**DESCRIPTION OF THE TASK**
Would you return every entry below exactly as written, without its images?

**Dataset entries**
┄┄┄┄┄┄┄┄┄┄

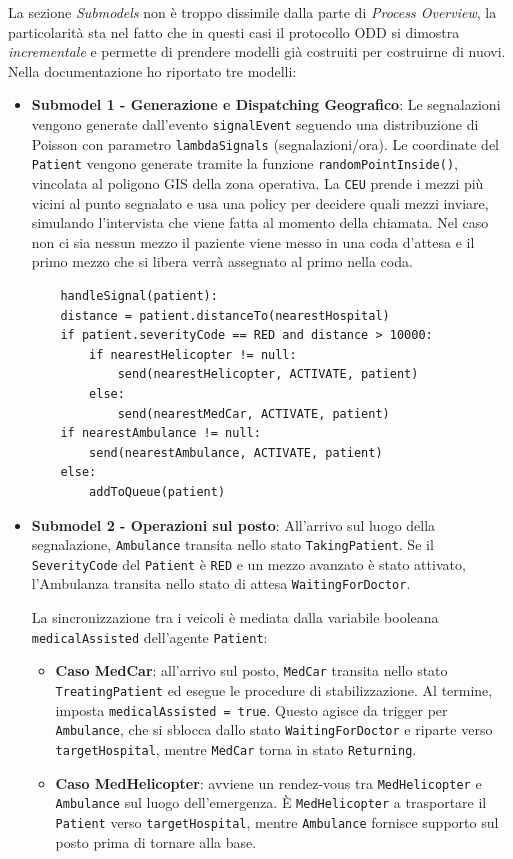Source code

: \documentclass[12pt,a4paper,oneside]{article}
\begin{document}
La sezione \textit{Submodels} non è troppo dissimile dalla parte di \textit{Process Overview}, la particolarità sta nel fatto che
in questi casi il protocollo ODD si dimostra \textit{incrementale} e permette di prendere modelli già costruiti per costruirne di nuovi.
Nella documentazione ho riportato tre modelli:
\begin{itemize}
    \item \textbf{Submodel 1 - Generazione e Dispatching Geografico}: Le segnalazioni vengono generate dall'evento \texttt{signalEvent} seguendo
    una distribuzione di Poisson con parametro \texttt{lambdaSignals} (segnalazioni/ora).
    Le coordinate del \texttt{Patient} vengono generate tramite la funzione
    \texttt{randomPointInside()}, vincolata al poligono GIS della zona operativa.
    La \texttt{CEU} prende i mezzi più vicini al punto segnalato e usa una policy
    per decidere quali mezzi inviare, simulando l'intervista che viene fatta al momento della chiamata.
    Nel caso non ci sia nessun mezzo il paziente viene messo in una coda d'attesa e
    il primo mezzo che si libera verrà assegnato al primo nella coda. 
    \begin{verbatim}
    handleSignal(patient):
    distance = patient.distanceTo(nearestHospital)
    if patient.severityCode == RED and distance > 10000:
        if nearestHelicopter != null:
            send(nearestHelicopter, ACTIVATE, patient)
        else:
            send(nearestMedCar, ACTIVATE, patient)
    if nearestAmbulance != null:
        send(nearestAmbulance, ACTIVATE, patient)
    else:
        addToQueue(patient)
    \end{verbatim}

    \item \textbf{Submodel 2 - Operazioni sul posto}: All'arrivo sul luogo della segnalazione, \texttt{Ambulance} transita nello
    stato \texttt{TakingPatient}. Se il \texttt{SeverityCode} del \texttt{Patient}
    è \texttt{RED} e un mezzo avanzato è stato attivato, l'Ambulanza transita
    nello stato di attesa \texttt{WaitingForDoctor}.

    La sincronizzazione tra i veicoli è mediata dalla variabile booleana
    \texttt{medicalAssisted} dell'agente \texttt{Patient}:

    \begin{itemize}
        \item \textbf{Caso MedCar}: all'arrivo sul posto, \texttt{MedCar} transita
        nello stato \texttt{TreatingPatient} ed esegue le procedure di stabilizzazione.
        Al termine, imposta \texttt{medicalAssisted = true}. Questo agisce da trigger
        per \texttt{Ambulance}, che si sblocca dallo stato \texttt{WaitingForDoctor}
        e riparte verso \texttt{targetHospital}, mentre \texttt{MedCar} torna in
        stato \texttt{Returning}.
        \item \textbf{Caso MedHelicopter}: avviene un rendez-vous tra
        \texttt{MedHelicopter} e \texttt{Ambulance} sul luogo dell'emergenza.
        È \texttt{MedHelicopter} a trasportare il \texttt{Patient} verso
        \texttt{targetHospital}, mentre \texttt{Ambulance} fornisce supporto
        sul posto prima di tornare alla base.
    \end{itemize}


\end{itemize}
\end{document}
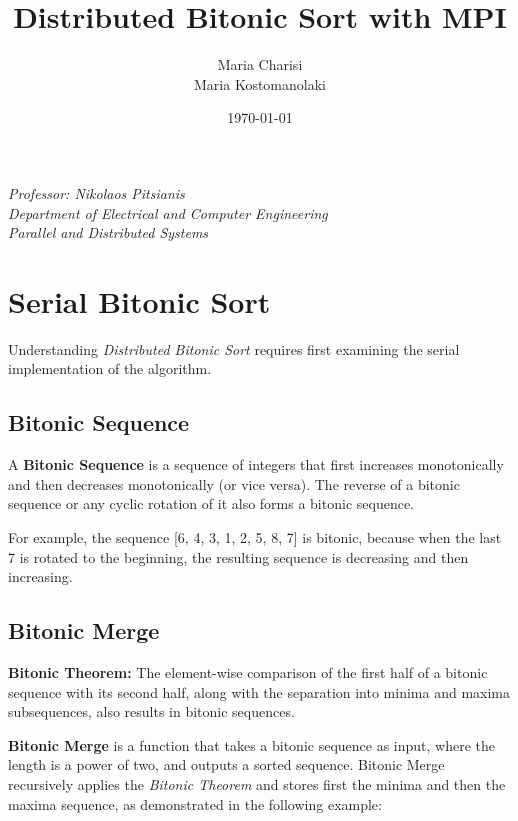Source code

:\documentclass[12pt]{article}
\title{\textbf{Distributed Bitonic Sort with MPI}}
\author{Maria Charisi\\Maria Kostomanolaki}
\date{\today}
\begin{document}
\maketitle

\tableofcontents

\vfill
\begin{center}
    \textit{Professor: Nikolaos Pitsianis\\
    Department of Electrical and Computer Engineering\\
    Parallel and Distributed Systems}
\end{center}
\newpage

\section{Serial Bitonic Sort}

Understanding \textit{Distributed Bitonic Sort} requires first examining the serial implementation of the algorithm.

\subsection{Bitonic Sequence}

\begin{definitionbox}
A \textbf{Bitonic Sequence} is a sequence of integers that first increases monotonically and then decreases monotonically (or vice versa). The reverse of a bitonic sequence or any cyclic rotation of it also forms a bitonic sequence.
\end{definitionbox}

For example, the sequence [6, 4, 3, 1, 2, 5, 8, 7] is bitonic, because when the last 7 is rotated to the beginning, the resulting sequence is decreasing and then increasing.


\subsection{Bitonic Merge}

\begin{definitionbox}
\textbf{Bitonic Theorem:} The element-wise comparison of the first half of a bitonic sequence with its second half, along with the separation into minima and maxima subsequences, also results in bitonic sequences.
\end{definitionbox}

\textbf{Bitonic Merge} is a function that takes a bitonic sequence as input, where the length is a power of two, and outputs a sorted sequence. Bitonic Merge recursively applies the \textit{Bitonic Theorem} and stores first the minima and then the maxima sequence, as demonstrated in the following example:
\end{document}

┄┄┄┄┄┄┄┄┄┄

**ANSWER TO THE PROBLEM**
Source code

: \documentclass[12pt,a4paper,oneside]{article}
\begin{document}
La sezione \textit{Submodels} non è troppo dissimile dalla parte di \textit{Process Overview}, la particolarità sta nel fatto che
in questi casi il protocollo ODD si dimostra \textit{incrementale} e permette di prendere modelli già costruiti per costruirne di nuovi.
Nella documentazione ho riportato tre modelli:
\begin{itemize}
    \item \textbf{Submodel 1 - Generazione e Dispatching Geografico}: Le segnalazioni vengono generate dall'evento \texttt{signalEvent} seguendo
    una distribuzione di Poisson con parametro \texttt{lambdaSignals} (segnalazioni/ora).
    Le coordinate del \texttt{Patient} vengono generate tramite la funzione
    \texttt{randomPointInside()}, vincolata al poligono GIS della zona operativa.
    La \texttt{CEU} prende i mezzi più vicini al punto segnalato e usa una policy
    per decidere quali mezzi inviare, simulando l'intervista che viene fatta al momento della chiamata.
    Nel caso non ci sia nessun mezzo il paziente viene messo in una coda d'attesa e
    il primo mezzo che si libera verrà assegnato al primo nella coda. 
    \begin{verbatim}
    handleSignal(patient):
    distance = patient.distanceTo(nearestHospital)
    if patient.severityCode == RED and distance > 10000:
        if nearestHelicopter != null:
            send(nearestHelicopter, ACTIVATE, patient)
        else:
            send(nearestMedCar, ACTIVATE, patient)
    if nearestAmbulance != null:
        send(nearestAmbulance, ACTIVATE, patient)
    else:
        addToQueue(patient)
    \end{verbatim}

    \item \textbf{Submodel 2 - Operazioni sul posto}: All'arrivo sul luogo della segnalazione, \texttt{Ambulance} transita nello
    stato \texttt{TakingPatient}. Se il \texttt{SeverityCode} del \texttt{Patient}
    è \texttt{RED} e un mezzo avanzato è stato attivato, l'Ambulanza transita
    nello stato di attesa \texttt{WaitingForDoctor}.

    La sincronizzazione tra i veicoli è mediata dalla variabile booleana
    \texttt{medicalAssisted} dell'agente \texttt{Patient}:

    \begin{itemize}
        \item \textbf{Caso MedCar}: all'arrivo sul posto, \texttt{MedCar} transita
        nello stato \texttt{TreatingPatient} ed esegue le procedure di stabilizzazione.
        Al termine, imposta \texttt{medicalAssisted = true}. Questo agisce da trigger
        per \texttt{Ambulance}, che si sblocca dallo stato \texttt{WaitingForDoctor}
        e riparte verso \texttt{targetHospital}, mentre \texttt{MedCar} torna in
        stato \texttt{Returning}.
        \item \textbf{Caso MedHelicopter}: avviene un rendez-vous tra
        \texttt{MedHelicopter} e \texttt{Ambulance} sul luogo dell'emergenza.
        È \texttt{MedHelicopter} a trasportare il \texttt{Patient} verso
        \texttt{targetHospital}, mentre \texttt{Ambulance} fornisce supporto
        sul posto prima di tornare alla base.
    \end{itemize}


\end{itemize}
\end{document}
Source code

:\documentclass[12pt]{article}
\title{\textbf{Distributed Bitonic Sort with MPI}}
\author{Maria Charisi\\Maria Kostomanolaki}
\date{\today}
\begin{document}
\maketitle

\tableofcontents

\vfill
\begin{center}
    \textit{Professor: Nikolaos Pitsianis\\
    Department of Electrical and Computer Engineering\\
    Parallel and Distributed Systems}
\end{center}
\newpage

\section{Serial Bitonic Sort}

Understanding \textit{Distributed Bitonic Sort} requires first examining the serial implementation of the algorithm.

\subsection{Bitonic Sequence}

\begin{definitionbox}
A \textbf{Bitonic Sequence} is a sequence of integers that first increases monotonically and then decreases monotonically (or vice versa). The reverse of a bitonic sequence or any cyclic rotation of it also forms a bitonic sequence.
\end{definitionbox}

For example, the sequence [6, 4, 3, 1, 2, 5, 8, 7] is bitonic, because when the last 7 is rotated to the beginning, the resulting sequence is decreasing and then increasing.


\subsection{Bitonic Merge}

\begin{definitionbox}
\textbf{Bitonic Theorem:} The element-wise comparison of the first half of a bitonic sequence with its second half, along with the separation into minima and maxima subsequences, also results in bitonic sequences.
\end{definitionbox}

\textbf{Bitonic Merge} is a function that takes a bitonic sequence as input, where the length is a power of two, and outputs a sorted sequence. Bitonic Merge recursively applies the \textit{Bitonic Theorem} and stores first the minima and then the maxima sequence, as demonstrated in the following example:
\end{document}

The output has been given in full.